**Directions:** Only the lines below from the one containing "Federal Government; or" to the one containing "that official shall—" should be repeated, both included and unchanged.

**Provided material:**

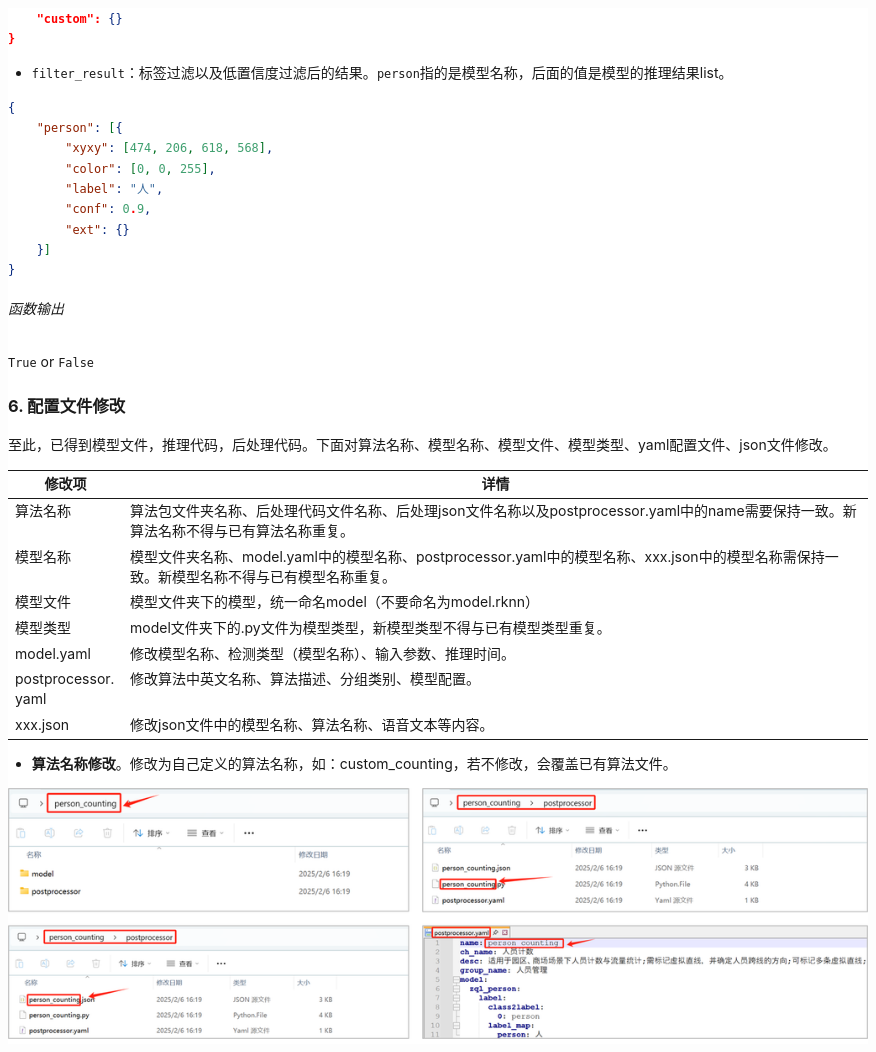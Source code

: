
 ```json
	"custom": {}
}
```

- `filter_result`：标签过滤以及低置信度过滤后的结果。`person`指的是模型名称，后面的值是模型的推理结果list。

```json
{
	"person": [{
		"xyxy": [474, 206, 618, 568],
		"color": [0, 0, 255],
		"label": "人",
		"conf": 0.9,
		"ext": {}
	}]
}
```

###### 函数输出

`True` or `False`

### 6. 配置文件修改

至此，已得到模型文件，推理代码，后处理代码。下面对算法名称、模型名称、模型文件、模型类型、yaml配置文件、json文件修改。

| 修改项             | 详情                                                         |
| ------------------ | ------------------------------------------------------------ |
| 算法名称           | 算法包文件夹名称、后处理代码文件名称、后处理json文件名称以及postprocessor.yaml中的name需要保持一致。新算法名称不得与已有算法名称重复。 |
| 模型名称           | 模型文件夹名称、model.yaml中的模型名称、postprocessor.yaml中的模型名称、xxx.json中的模型名称需保持一致。新模型名称不得与已有模型名称重复。 |
| 模型文件           | 模型文件夹下的模型，统一命名model（不要命名为model.rknn）    |
| 模型类型           | model文件夹下的.py文件为模型类型，新模型类型不得与已有模型类型重复。 |
| model.yaml         | 修改模型名称、检测类型（模型名称）、输入参数、推理时间。     |
| postprocessor.yaml | 修改算法中英文名称、算法描述、分组类别、模型配置。           |
| xxx.json           | 修改json文件中的模型名称、算法名称、语音文本等内容。         |

- **算法名称修改**。修改为自己定义的算法名称，如：custom_counting，若不修改，会覆盖已有算法文件。

![](../../../docs/assets/algname_counting.png)
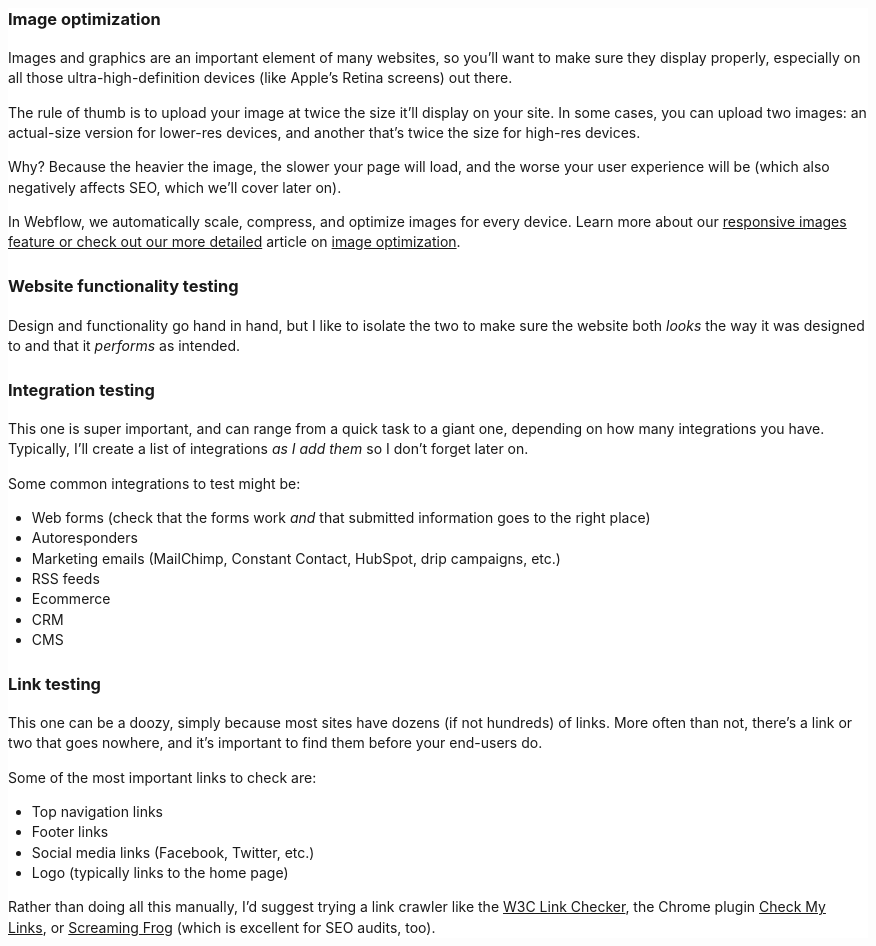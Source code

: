 ### Image optimization

Images and graphics are an important element of many websites, so you’ll want to make sure they display properly, especially on all those ultra-high-definition devices (like Apple’s Retina screens) out there.

The rule of thumb is to upload your image at twice the size it’ll display on your site. In some cases, you can upload two images: an actual-size version for lower-res devices, and another that’s twice the size for high-res devices.

Why? Because the heavier the image, the slower your page will load, and the worse your user experience will be (which also negatively affects SEO, which we’ll cover later on).

In Webflow, we automatically scale, compress, and optimize images for every device. Learn more about our [responsive images feature or check out our more detailed](https://webflow.com/feature/responsive-images) article on [image optimization](https://webflow.com/blog/how-to-boost-your-sites-performance).

### Website functionality testing

Design and functionality go hand in hand, but I like to isolate the two to make sure the website both _looks_ the way it was designed to and that it _performs_ as intended.

### Integration testing

This one is super important, and can range from a quick task to a giant one, depending on how many integrations you have. Typically, I’ll create a list of integrations _as I add them_ so I don’t forget later on.

Some common integrations to test might be:

-   Web forms (check that the forms work _and_ that submitted information goes to the right place)
-   Autoresponders
-   Marketing emails (MailChimp, Constant Contact, HubSpot, drip campaigns, etc.)
-   RSS feeds
-   Ecommerce
-   CRM
-   CMS

### Link testing

This one can be a doozy, simply because most sites have dozens (if not hundreds) of links. More often than not, there’s a link or two that goes nowhere, and it’s important to find them before your end-users do.

Some of the most important links to check are:

-   Top navigation links
-   Footer links
-   Social media links (Facebook, Twitter, etc.)
-   Logo (typically links to the home page)

Rather than doing all this manually, I’d suggest trying a link crawler like the [W3C Link Checker](https://validator.w3.org/checklink), the Chrome plugin [Check My Links](https://chrome.google.com/webstore/detail/check-my-links/ojkcdipcgfaekbeaelaapakgnjflfglf?hl=en-GB), or [Screaming Frog](http://www.screamingfrog.co.uk/seo-spider/) (which is excellent for SEO audits, too).
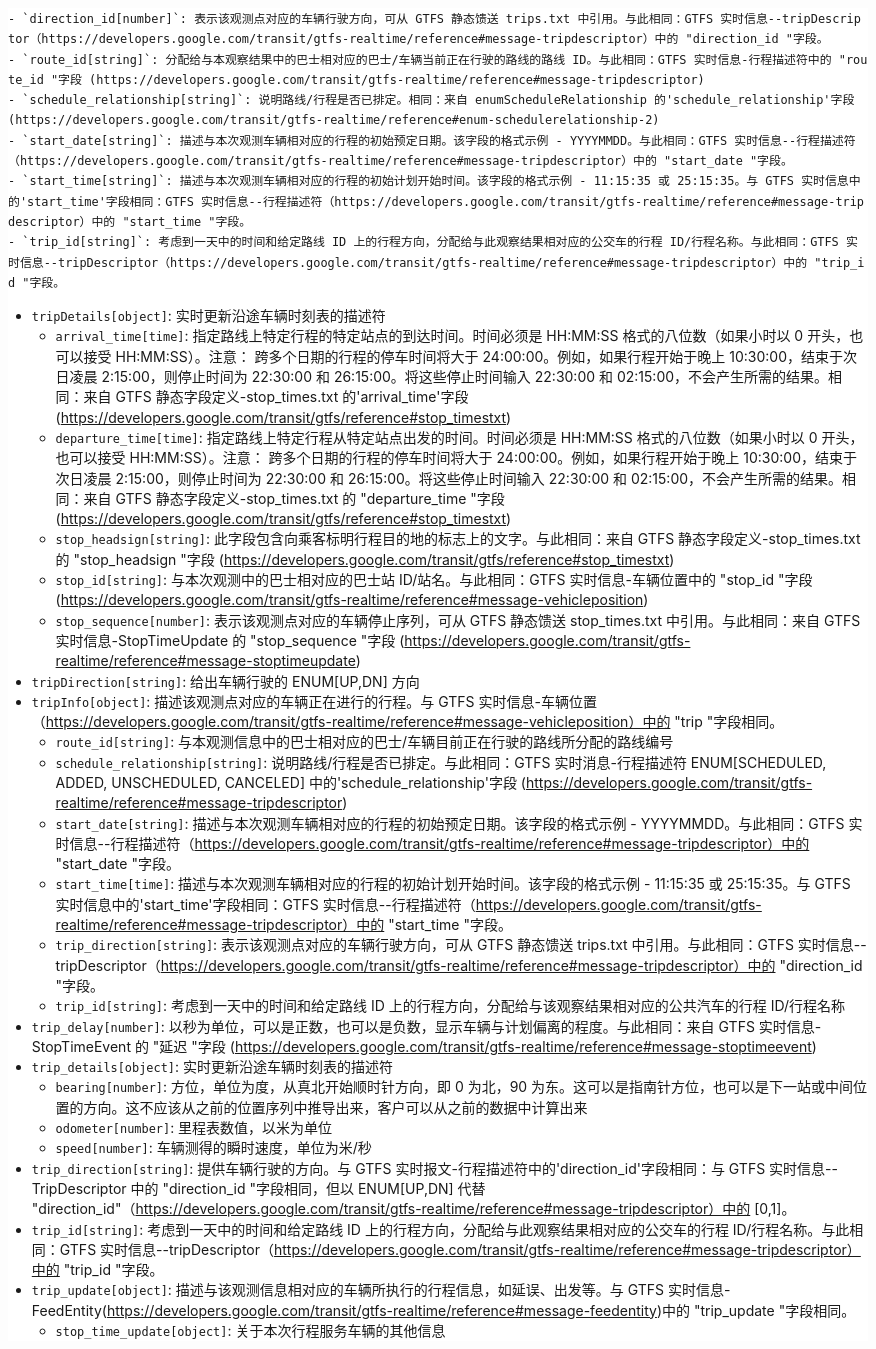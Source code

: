 	- `direction_id[number]`: 表示该观测点对应的车辆行驶方向，可从 GTFS 静态馈送 trips.txt 中引用。与此相同：GTFS 实时信息--tripDescriptor（https://developers.google.com/transit/gtfs-realtime/reference#message-tripdescriptor）中的 "direction_id "字段。    
	- `route_id[string]`: 分配给与本观察结果中的巴士相对应的巴士/车辆当前正在行驶的路线的路线 ID。与此相同：GTFS 实时信息-行程描述符中的 "route_id "字段 (https://developers.google.com/transit/gtfs-realtime/reference#message-tripdescriptor)    
	- `schedule_relationship[string]`: 说明路线/行程是否已排定。相同：来自 enumScheduleRelationship 的'schedule_relationship'字段 (https://developers.google.com/transit/gtfs-realtime/reference#enum-schedulerelationship-2)    
	- `start_date[string]`: 描述与本次观测车辆相对应的行程的初始预定日期。该字段的格式示例 - YYYYMMDD。与此相同：GTFS 实时信息--行程描述符（https://developers.google.com/transit/gtfs-realtime/reference#message-tripdescriptor）中的 "start_date "字段。    
	- `start_time[string]`: 描述与本次观测车辆相对应的行程的初始计划开始时间。该字段的格式示例 - 11:15:35 或 25:15:35。与 GTFS 实时信息中的'start_time'字段相同：GTFS 实时信息--行程描述符（https://developers.google.com/transit/gtfs-realtime/reference#message-tripdescriptor）中的 "start_time "字段。    
	- `trip_id[string]`: 考虑到一天中的时间和给定路线 ID 上的行程方向，分配给与此观察结果相对应的公交车的行程 ID/行程名称。与此相同：GTFS 实时信息--tripDescriptor（https://developers.google.com/transit/gtfs-realtime/reference#message-tripdescriptor）中的 "trip_id "字段。    
- `tripDetails[object]`: 实时更新沿途车辆时刻表的描述符  
	- `arrival_time[time]`: 指定路线上特定行程的特定站点的到达时间。时间必须是 HH:MM:SS 格式的八位数（如果小时以 0 开头，也可以接受 HH:MM:SS）。注意： 跨多个日期的行程的停车时间将大于 24:00:00。例如，如果行程开始于晚上 10:30:00，结束于次日凌晨 2:15:00，则停止时间为 22:30:00 和 26:15:00。将这些停止时间输入 22:30:00 和 02:15:00，不会产生所需的结果。相同：来自 GTFS 静态字段定义-stop_times.txt 的'arrival_time'字段 (https://developers.google.com/transit/gtfs/reference#stop_timestxt)    
	- `departure_time[time]`: 指定路线上特定行程从特定站点出发的时间。时间必须是 HH:MM:SS 格式的八位数（如果小时以 0 开头，也可以接受 HH:MM:SS）。注意： 跨多个日期的行程的停车时间将大于 24:00:00。例如，如果行程开始于晚上 10:30:00，结束于次日凌晨 2:15:00，则停止时间为 22:30:00 和 26:15:00。将这些停止时间输入 22:30:00 和 02:15:00，不会产生所需的结果。相同：来自 GTFS 静态字段定义-stop_times.txt 的 "departure_time "字段 (https://developers.google.com/transit/gtfs/reference#stop_timestxt)    
	- `stop_headsign[string]`: 此字段包含向乘客标明行程目的地的标志上的文字。与此相同：来自 GTFS 静态字段定义-stop_times.txt 的 "stop_headsign "字段 (https://developers.google.com/transit/gtfs/reference#stop_timestxt)    
	- `stop_id[string]`: 与本次观测中的巴士相对应的巴士站 ID/站名。与此相同：GTFS 实时信息-车辆位置中的 "stop_id "字段 (https://developers.google.com/transit/gtfs-realtime/reference#message-vehicleposition)    
	- `stop_sequence[number]`: 表示该观测点对应的车辆停止序列，可从 GTFS 静态馈送 stop_times.txt 中引用。与此相同：来自 GTFS 实时信息-StopTimeUpdate 的 "stop_sequence "字段 (https://developers.google.com/transit/gtfs-realtime/reference#message-stoptimeupdate)    
- `tripDirection[string]`: 给出车辆行驶的 ENUM[UP,DN] 方向  
- `tripInfo[object]`: 描述该观测点对应的车辆正在进行的行程。与 GTFS 实时信息-车辆位置（https://developers.google.com/transit/gtfs-realtime/reference#message-vehicleposition）中的 "trip "字段相同。  
	- `route_id[string]`: 与本观测信息中的巴士相对应的巴士/车辆目前正在行驶的路线所分配的路线编号    
	- `schedule_relationship[string]`: 说明路线/行程是否已排定。与此相同：GTFS 实时消息-行程描述符 ENUM[SCHEDULED, ADDED, UNSCHEDULED, CANCELED] 中的'schedule_relationship'字段 (https://developers.google.com/transit/gtfs-realtime/reference#message-tripdescriptor)    
	- `start_date[string]`: 描述与本次观测车辆相对应的行程的初始预定日期。该字段的格式示例 - YYYYMMDD。与此相同：GTFS 实时信息--行程描述符（https://developers.google.com/transit/gtfs-realtime/reference#message-tripdescriptor）中的 "start_date "字段。    
	- `start_time[time]`: 描述与本次观测车辆相对应的行程的初始计划开始时间。该字段的格式示例 - 11:15:35 或 25:15:35。与 GTFS 实时信息中的'start_time'字段相同：GTFS 实时信息--行程描述符（https://developers.google.com/transit/gtfs-realtime/reference#message-tripdescriptor）中的 "start_time "字段。    
	- `trip_direction[string]`: 表示该观测点对应的车辆行驶方向，可从 GTFS 静态馈送 trips.txt 中引用。与此相同：GTFS 实时信息--tripDescriptor（https://developers.google.com/transit/gtfs-realtime/reference#message-tripdescriptor）中的 "direction_id "字段。    
	- `trip_id[string]`: 考虑到一天中的时间和给定路线 ID 上的行程方向，分配给与该观察结果相对应的公共汽车的行程 ID/行程名称    
- `trip_delay[number]`: 以秒为单位，可以是正数，也可以是负数，显示车辆与计划偏离的程度。与此相同：来自 GTFS 实时信息-StopTimeEvent 的 "延迟 "字段 (https://developers.google.com/transit/gtfs-realtime/reference#message-stoptimeevent)  
- `trip_details[object]`: 实时更新沿途车辆时刻表的描述符  
	- `bearing[number]`: 方位，单位为度，从真北开始顺时针方向，即 0 为北，90 为东。这可以是指南针方位，也可以是下一站或中间位置的方向。这不应该从之前的位置序列中推导出来，客户可以从之前的数据中计算出来    
	- `odometer[number]`: 里程表数值，以米为单位    
	- `speed[number]`: 车辆测得的瞬时速度，单位为米/秒    
- `trip_direction[string]`: 提供车辆行驶的方向。与 GTFS 实时报文-行程描述符中的'direction_id'字段相同：与 GTFS 实时信息--TripDescriptor 中的 "direction_id "字段相同，但以 ENUM[UP,DN] 代替 "direction_id"（https://developers.google.com/transit/gtfs-realtime/reference#message-tripdescriptor）中的 [0,1]。  
- `trip_id[string]`: 考虑到一天中的时间和给定路线 ID 上的行程方向，分配给与此观察结果相对应的公交车的行程 ID/行程名称。与此相同：GTFS 实时信息--tripDescriptor（https://developers.google.com/transit/gtfs-realtime/reference#message-tripdescriptor）中的 "trip_id "字段。  
- `trip_update[object]`: 描述与该观测信息相对应的车辆所执行的行程信息，如延误、出发等。与 GTFS 实时信息-FeedEntity(https://developers.google.com/transit/gtfs-realtime/reference#message-feedentity)中的 "trip_update "字段相同。  
	- `stop_time_update[object]`: 关于本次行程服务车辆的其他信息    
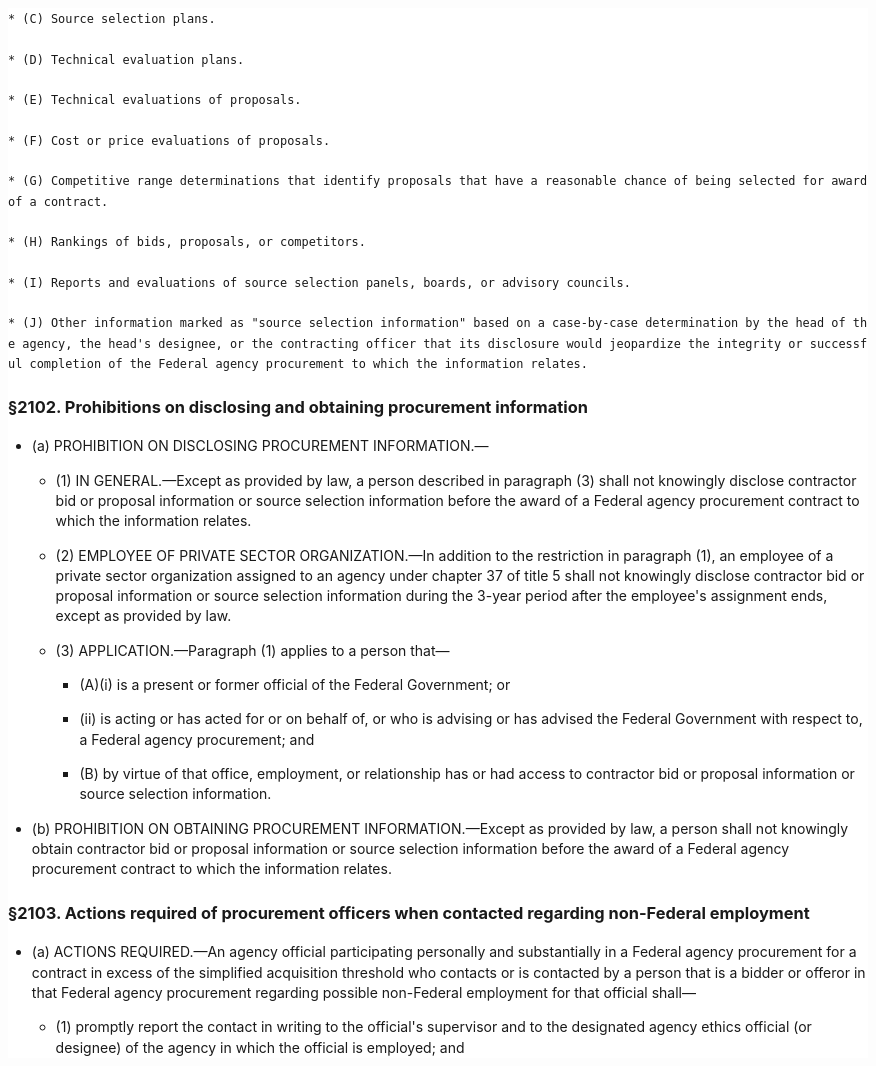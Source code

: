     * (C) Source selection plans.

    * (D) Technical evaluation plans.

    * (E) Technical evaluations of proposals.

    * (F) Cost or price evaluations of proposals.

    * (G) Competitive range determinations that identify proposals that have a reasonable chance of being selected for award of a contract.

    * (H) Rankings of bids, proposals, or competitors.

    * (I) Reports and evaluations of source selection panels, boards, or advisory councils.

    * (J) Other information marked as "source selection information" based on a case-by-case determination by the head of the agency, the head's designee, or the contracting officer that its disclosure would jeopardize the integrity or successful completion of the Federal agency procurement to which the information relates.

### §2102. Prohibitions on disclosing and obtaining procurement information
* (a) PROHIBITION ON DISCLOSING PROCUREMENT INFORMATION.—

  * (1) IN GENERAL.—Except as provided by law, a person described in paragraph (3) shall not knowingly disclose contractor bid or proposal information or source selection information before the award of a Federal agency procurement contract to which the information relates.

  * (2) EMPLOYEE OF PRIVATE SECTOR ORGANIZATION.—In addition to the restriction in paragraph (1), an employee of a private sector organization assigned to an agency under chapter 37 of title 5 shall not knowingly disclose contractor bid or proposal information or source selection information during the 3-year period after the employee's assignment ends, except as provided by law.

  * (3) APPLICATION.—Paragraph (1) applies to a person that—

    * (A)(i) is a present or former official of the Federal Government; or

    * (ii) is acting or has acted for or on behalf of, or who is advising or has advised the Federal Government with respect to, a Federal agency procurement; and

    * (B) by virtue of that office, employment, or relationship has or had access to contractor bid or proposal information or source selection information.


* (b) PROHIBITION ON OBTAINING PROCUREMENT INFORMATION.—Except as provided by law, a person shall not knowingly obtain contractor bid or proposal information or source selection information before the award of a Federal agency procurement contract to which the information relates.

### §2103. Actions required of procurement officers when contacted regarding non-Federal employment
* (a) ACTIONS REQUIRED.—An agency official participating personally and substantially in a Federal agency procurement for a contract in excess of the simplified acquisition threshold who contacts or is contacted by a person that is a bidder or offeror in that Federal agency procurement regarding possible non-Federal employment for that official shall—

  * (1) promptly report the contact in writing to the official's supervisor and to the designated agency ethics official (or designee) of the agency in which the official is employed; and
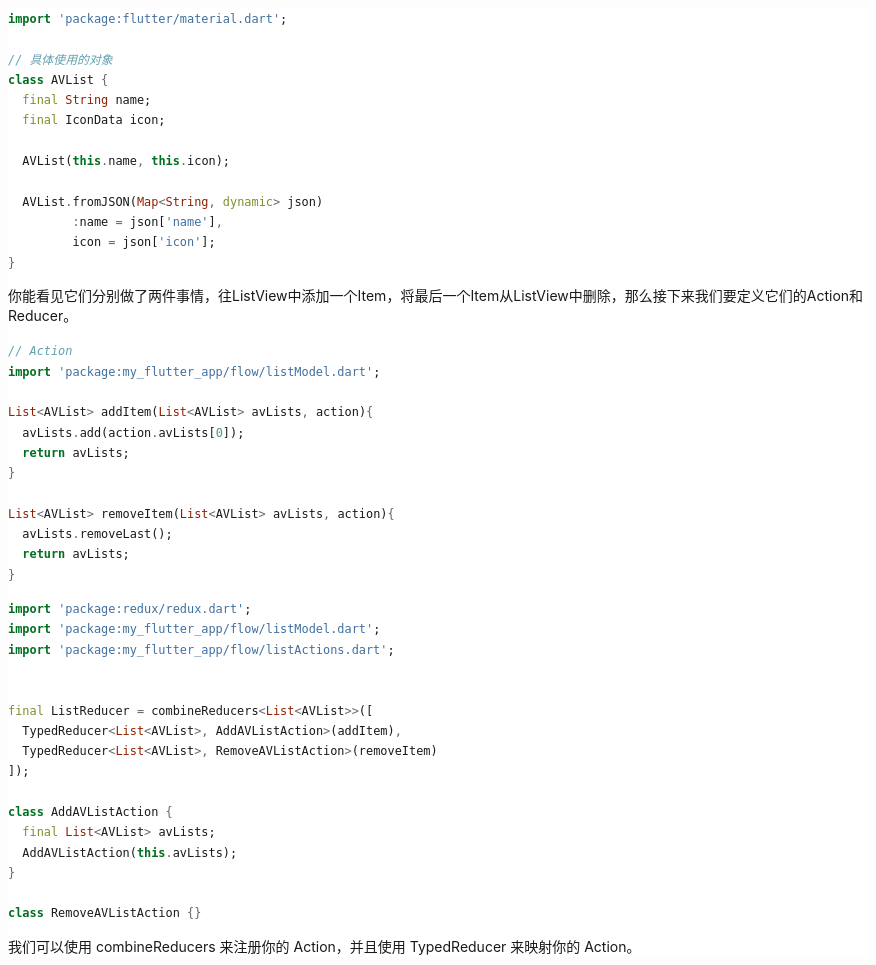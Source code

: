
 ```dart
import 'package:flutter/material.dart';

// 具体使用的对象
class AVList {
  final String name;
  final IconData icon;

  AVList(this.name, this.icon);

  AVList.fromJSON(Map<String, dynamic> json)
         :name = json['name'],
         icon = json['icon'];
}
```

你能看见它们分别做了两件事情，往ListView中添加一个Item，将最后一个Item从ListView中删除，那么接下来我们要定义它们的Action和Reducer。

```dart
// Action
import 'package:my_flutter_app/flow/listModel.dart';

List<AVList> addItem(List<AVList> avLists, action){
  avLists.add(action.avLists[0]);
  return avLists;
}

List<AVList> removeItem(List<AVList> avLists, action){
  avLists.removeLast();
  return avLists;
}
```

```dart
import 'package:redux/redux.dart';
import 'package:my_flutter_app/flow/listModel.dart';
import 'package:my_flutter_app/flow/listActions.dart';


final ListReducer = combineReducers<List<AVList>>([
  TypedReducer<List<AVList>, AddAVListAction>(addItem),
  TypedReducer<List<AVList>, RemoveAVListAction>(removeItem)
]);

class AddAVListAction {
  final List<AVList> avLists;
  AddAVListAction(this.avLists);
}

class RemoveAVListAction {}
```

我们可以使用 combineReducers 来注册你的 Action，并且使用 TypedReducer 来映射你的 Action。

**Result for this task:**
    * (A)(i) is a present or former official of the Federal Government; or

    * (ii) is acting or has acted for or on behalf of, or who is advising or has advised the Federal Government with respect to, a Federal agency procurement; and

    * (B) by virtue of that office, employment, or relationship has or had access to contractor bid or proposal information or source selection information.


* (b) PROHIBITION ON OBTAINING PROCUREMENT INFORMATION.—Except as provided by law, a person shall not knowingly obtain contractor bid or proposal information or source selection information before the award of a Federal agency procurement contract to which the information relates.

### §2103. Actions required of procurement officers when contacted regarding non-Federal employment
* (a) ACTIONS REQUIRED.—An agency official participating personally and substantially in a Federal agency procurement for a contract in excess of the simplified acquisition threshold who contacts or is contacted by a person that is a bidder or offeror in that Federal agency procurement regarding possible non-Federal employment for that official shall—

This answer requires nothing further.